= Data listing =
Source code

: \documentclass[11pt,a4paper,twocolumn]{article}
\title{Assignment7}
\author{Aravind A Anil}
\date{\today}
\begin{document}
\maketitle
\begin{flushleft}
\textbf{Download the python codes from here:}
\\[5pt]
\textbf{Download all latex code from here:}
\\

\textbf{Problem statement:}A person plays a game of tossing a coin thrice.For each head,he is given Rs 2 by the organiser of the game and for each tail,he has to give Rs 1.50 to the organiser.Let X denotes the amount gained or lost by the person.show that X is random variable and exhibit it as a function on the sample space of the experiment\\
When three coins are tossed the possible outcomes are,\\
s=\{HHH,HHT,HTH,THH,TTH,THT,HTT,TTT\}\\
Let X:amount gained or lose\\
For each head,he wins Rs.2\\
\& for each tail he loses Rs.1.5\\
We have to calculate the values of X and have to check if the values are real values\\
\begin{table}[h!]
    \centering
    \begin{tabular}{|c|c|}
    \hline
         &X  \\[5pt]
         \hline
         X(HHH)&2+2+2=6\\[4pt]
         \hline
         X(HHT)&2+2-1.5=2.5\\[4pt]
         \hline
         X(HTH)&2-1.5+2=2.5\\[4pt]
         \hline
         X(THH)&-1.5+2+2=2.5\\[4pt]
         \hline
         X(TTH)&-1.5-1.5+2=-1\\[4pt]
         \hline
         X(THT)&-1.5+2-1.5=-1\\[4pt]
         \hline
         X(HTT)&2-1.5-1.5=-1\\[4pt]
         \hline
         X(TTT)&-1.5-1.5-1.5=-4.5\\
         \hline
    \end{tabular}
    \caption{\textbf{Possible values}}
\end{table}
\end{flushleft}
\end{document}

= Work to be completed =
Find the word "tail" in the records, and report each line that has it.

= Solution for this exercise =
\textbf{Problem statement:}A person plays a game of tossing a coin thrice.For each head,he is given Rs 2 by the organiser of the game and for each tail,he has to give Rs 1.50 to the organiser.Let X denotes the amount gained or lost by the person.show that X is random variable and exhibit it as a function on the sample space of the experiment\\
\& for each tail he loses Rs.1.5\\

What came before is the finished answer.